Benarkah Ada ‘Stroke Berat’ dan ‘Stroke Ringan’ di Dunia Medis?
Jakarta - Stroke merupakan salah satu penyakit yang mengancam siapa saja. Tak hanya orang-orang usia lanjut, stroke kini juga sering menimpa orang-orang berusia muda.
Meski demikian, pemahaman masyarakat terhadap stroke masih cukup sedikit. Bahkan di masyarakat berkembang anggapan bahwa stroke dibagi menjadi dua, yaitu stroke berat dan stroke ringan.
Baca Juga: 4 Tips Cegah Heat Stroke saat Olahraga
Dokter Spesialis Saraf dari RS Pondok Indah, dr Sigit Dewanto H., Sp. N, FINS, FINA menjelaskan, istilah stroke ringan dan stroke berat sebenarnya tidak ada di dunia media.
Istilah itu, kata dia, biasa digunakan dokter untuk memberikan penjelasan yang mudah dimengerti pasien maupun keluarga pasien.
“Jadi tidak ada stroke ringan atau stroke berat. Itu cara kita supaya (pasien dan keluarga pasien) tidak kaget. Kalau saya ngomong kena stroke berat, pasti nangis,” kata Dokter Sigit dalam diskusi media bertema ‘Penanganan Stroke dengan Teknologi Terdepan’ di Jakarta, Rabu (25/10/2023).

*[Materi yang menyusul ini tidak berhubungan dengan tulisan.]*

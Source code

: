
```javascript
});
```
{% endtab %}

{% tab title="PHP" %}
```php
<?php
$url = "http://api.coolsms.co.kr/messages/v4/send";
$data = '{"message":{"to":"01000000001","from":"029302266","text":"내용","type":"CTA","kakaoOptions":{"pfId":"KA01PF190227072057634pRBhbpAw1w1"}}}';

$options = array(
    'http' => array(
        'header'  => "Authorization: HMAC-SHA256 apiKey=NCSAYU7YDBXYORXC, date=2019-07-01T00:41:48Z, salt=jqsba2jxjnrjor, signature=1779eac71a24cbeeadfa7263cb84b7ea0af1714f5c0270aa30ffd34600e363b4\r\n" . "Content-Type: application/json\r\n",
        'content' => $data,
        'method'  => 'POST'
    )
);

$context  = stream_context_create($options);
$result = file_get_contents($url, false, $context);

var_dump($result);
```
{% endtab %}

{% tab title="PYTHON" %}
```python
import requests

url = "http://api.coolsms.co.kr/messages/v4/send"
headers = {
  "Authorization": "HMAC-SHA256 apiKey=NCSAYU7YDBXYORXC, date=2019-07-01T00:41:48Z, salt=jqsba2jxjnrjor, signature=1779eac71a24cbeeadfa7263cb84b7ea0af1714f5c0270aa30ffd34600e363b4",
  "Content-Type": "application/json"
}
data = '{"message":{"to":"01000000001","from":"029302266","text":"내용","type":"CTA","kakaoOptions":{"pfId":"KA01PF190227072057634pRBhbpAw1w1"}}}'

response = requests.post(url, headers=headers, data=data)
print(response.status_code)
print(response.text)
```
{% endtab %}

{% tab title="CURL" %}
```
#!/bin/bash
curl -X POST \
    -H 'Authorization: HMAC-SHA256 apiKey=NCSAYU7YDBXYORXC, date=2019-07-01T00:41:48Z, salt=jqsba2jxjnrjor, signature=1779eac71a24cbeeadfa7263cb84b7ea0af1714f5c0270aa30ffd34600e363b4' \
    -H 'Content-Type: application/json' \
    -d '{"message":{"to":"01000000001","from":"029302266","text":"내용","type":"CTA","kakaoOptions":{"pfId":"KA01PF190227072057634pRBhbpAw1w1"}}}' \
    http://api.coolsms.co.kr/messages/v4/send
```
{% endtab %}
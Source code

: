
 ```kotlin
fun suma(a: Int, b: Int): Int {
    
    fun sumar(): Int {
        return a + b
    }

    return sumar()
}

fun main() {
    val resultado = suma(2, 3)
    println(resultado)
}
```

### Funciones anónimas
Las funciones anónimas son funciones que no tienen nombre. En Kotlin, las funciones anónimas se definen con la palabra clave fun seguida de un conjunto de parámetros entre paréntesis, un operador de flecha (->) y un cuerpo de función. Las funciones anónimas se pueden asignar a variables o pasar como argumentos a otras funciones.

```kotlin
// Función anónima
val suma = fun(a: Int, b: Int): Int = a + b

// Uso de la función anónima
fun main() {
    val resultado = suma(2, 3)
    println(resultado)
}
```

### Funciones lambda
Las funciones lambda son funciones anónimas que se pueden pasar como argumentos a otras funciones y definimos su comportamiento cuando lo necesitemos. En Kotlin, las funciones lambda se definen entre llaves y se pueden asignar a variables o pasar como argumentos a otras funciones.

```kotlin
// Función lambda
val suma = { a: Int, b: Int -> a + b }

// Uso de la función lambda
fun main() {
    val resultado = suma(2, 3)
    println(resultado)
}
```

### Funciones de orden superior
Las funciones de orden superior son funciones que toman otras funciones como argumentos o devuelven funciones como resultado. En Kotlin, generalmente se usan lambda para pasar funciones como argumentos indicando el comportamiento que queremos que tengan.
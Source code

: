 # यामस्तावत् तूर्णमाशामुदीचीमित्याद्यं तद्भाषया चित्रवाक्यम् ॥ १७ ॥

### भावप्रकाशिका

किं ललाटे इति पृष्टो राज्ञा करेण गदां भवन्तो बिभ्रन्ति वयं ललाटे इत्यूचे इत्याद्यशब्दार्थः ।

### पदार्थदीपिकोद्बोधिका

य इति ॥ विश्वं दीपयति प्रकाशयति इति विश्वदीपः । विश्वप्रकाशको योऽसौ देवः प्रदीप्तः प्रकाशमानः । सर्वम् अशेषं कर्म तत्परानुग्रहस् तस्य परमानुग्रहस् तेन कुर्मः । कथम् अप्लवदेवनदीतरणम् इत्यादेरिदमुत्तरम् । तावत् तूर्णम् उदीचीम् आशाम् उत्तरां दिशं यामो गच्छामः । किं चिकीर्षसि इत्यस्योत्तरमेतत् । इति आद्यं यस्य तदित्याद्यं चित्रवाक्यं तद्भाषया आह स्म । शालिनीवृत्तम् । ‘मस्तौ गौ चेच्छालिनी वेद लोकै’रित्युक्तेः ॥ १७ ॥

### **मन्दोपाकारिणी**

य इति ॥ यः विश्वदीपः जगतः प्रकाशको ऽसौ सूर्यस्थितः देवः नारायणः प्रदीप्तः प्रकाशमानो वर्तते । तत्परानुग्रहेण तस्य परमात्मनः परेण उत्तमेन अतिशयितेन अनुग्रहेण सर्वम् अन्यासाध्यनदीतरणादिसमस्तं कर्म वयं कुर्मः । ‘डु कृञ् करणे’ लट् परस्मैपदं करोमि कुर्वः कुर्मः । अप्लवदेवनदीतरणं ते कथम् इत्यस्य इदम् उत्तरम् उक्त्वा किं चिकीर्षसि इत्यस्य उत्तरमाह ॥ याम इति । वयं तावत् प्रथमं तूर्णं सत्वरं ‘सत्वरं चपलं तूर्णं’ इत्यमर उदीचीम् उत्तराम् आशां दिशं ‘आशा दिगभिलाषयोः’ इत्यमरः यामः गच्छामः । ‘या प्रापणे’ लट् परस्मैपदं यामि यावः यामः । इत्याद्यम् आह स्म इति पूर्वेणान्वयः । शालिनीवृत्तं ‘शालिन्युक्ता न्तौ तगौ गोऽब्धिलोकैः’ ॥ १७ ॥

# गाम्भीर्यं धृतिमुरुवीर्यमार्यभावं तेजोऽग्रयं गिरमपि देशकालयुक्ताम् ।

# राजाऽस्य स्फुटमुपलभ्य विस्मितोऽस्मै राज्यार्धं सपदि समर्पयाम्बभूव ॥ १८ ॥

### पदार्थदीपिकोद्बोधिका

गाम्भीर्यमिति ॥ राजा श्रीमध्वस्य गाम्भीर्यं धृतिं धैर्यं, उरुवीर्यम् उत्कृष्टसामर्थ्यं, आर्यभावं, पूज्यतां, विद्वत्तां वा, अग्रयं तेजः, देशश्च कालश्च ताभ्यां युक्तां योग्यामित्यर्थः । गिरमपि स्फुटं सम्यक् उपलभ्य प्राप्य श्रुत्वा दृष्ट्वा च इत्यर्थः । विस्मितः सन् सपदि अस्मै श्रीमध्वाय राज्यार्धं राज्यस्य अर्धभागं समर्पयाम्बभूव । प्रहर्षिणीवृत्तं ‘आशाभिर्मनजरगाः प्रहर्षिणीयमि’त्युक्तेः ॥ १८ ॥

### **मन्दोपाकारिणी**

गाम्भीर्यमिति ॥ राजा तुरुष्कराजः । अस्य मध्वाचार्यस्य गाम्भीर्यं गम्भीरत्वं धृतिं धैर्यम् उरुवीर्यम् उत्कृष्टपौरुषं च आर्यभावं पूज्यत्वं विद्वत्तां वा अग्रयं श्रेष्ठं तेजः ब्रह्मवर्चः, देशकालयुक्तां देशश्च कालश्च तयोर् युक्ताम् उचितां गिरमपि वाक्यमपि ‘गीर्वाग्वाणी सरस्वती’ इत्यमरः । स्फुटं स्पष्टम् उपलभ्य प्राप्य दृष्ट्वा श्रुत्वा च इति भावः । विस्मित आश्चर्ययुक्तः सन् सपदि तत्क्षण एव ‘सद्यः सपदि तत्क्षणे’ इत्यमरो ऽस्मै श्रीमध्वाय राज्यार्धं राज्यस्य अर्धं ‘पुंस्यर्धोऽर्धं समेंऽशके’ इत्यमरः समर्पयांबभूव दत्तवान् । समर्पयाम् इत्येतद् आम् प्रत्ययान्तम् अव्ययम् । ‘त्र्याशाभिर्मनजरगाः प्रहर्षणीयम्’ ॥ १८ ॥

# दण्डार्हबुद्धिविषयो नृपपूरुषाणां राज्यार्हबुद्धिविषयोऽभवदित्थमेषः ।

Dokter Sigit menerangkan, stroke adalah keadaan terganggunya peredaran darah ke otak secara mendadak. Biasanya, stroke bisa disebabkan oleh pembuluh darah di otak yang tersumbat atau pecah.
Dengan demikian, lanjutnya, stroke dibagi menjadi dua kondisi, yaitu stroke hemoragik dan stroke iskemik. Stroke hemoragik adalah kondisi ketika pembuluh darah di otak pecah, sedangkan iskemik ketika pembuluh darah di otak tersumbat.
Dokter Spesialis Saraf dari RS Pondok Indah, dr Sigit Dewanto H., Sp. N, FINS, FINA. (Urbanasia)
“Dua kondisi ini menyebabkan terputusnya asupan oksigen dan nutrisi ke jaringan otak, sehingga jaringan otak menjadi rusak,” imbuhnya.
Dalam kesempatan tersebut, Dokter Sigit juga menjelaskan beberapa gejala stroke, seperti kesemutan pada satu sisi tubuh, kebingungan, kesulitan bicara, kesulitan melihat, kesulitan berjalan, pusing berputar, nyeri kepala, hingga pingsan.
Baca Juga: 5 Cara Cegah Stroke yang Wajib Diketahui
Gejala-gejala tersebut akan berbeda antara satu orang dengan yang lain. Menurut Dokter Sigit, hal itu lantaran otak manusia seperti komputer, sehingga gejalanya berdasarkan kerusakan yang terjadi.
Hanya satu yang pasti yaitu datangnya gejala. Menurut Dokter Sigit, gejala stroke datang secara tiba-tiba.
“Gejala stroke selalu tiba-tiba. Kalau ada gejala sebelumnya, mungkin bukan stroke, tapi yang lain, misalnya tumor otak,” lanjutnya.
Selain gejala, Dokter Sigit juga menjelaskan perihal faktor risiko stroke. Dalam hal ini ada faktor risiko yang tidak dapat diubah dan faktor yang dapat diubah.
Faktor risiko yang tidak dapat diubah meliputi usia, prevalensi yaitu pria lebih rentan dibanding wanita, ras Afrika-Amerika, dan genetik.
Sedangkan faktor risiko yang bisa diubah yaitu hipertensi, kebiasaan merokok, konsumsi alkohol, diabetes melitus, kolesterol tinggi, obesitas, stres, dan penyakit jantung.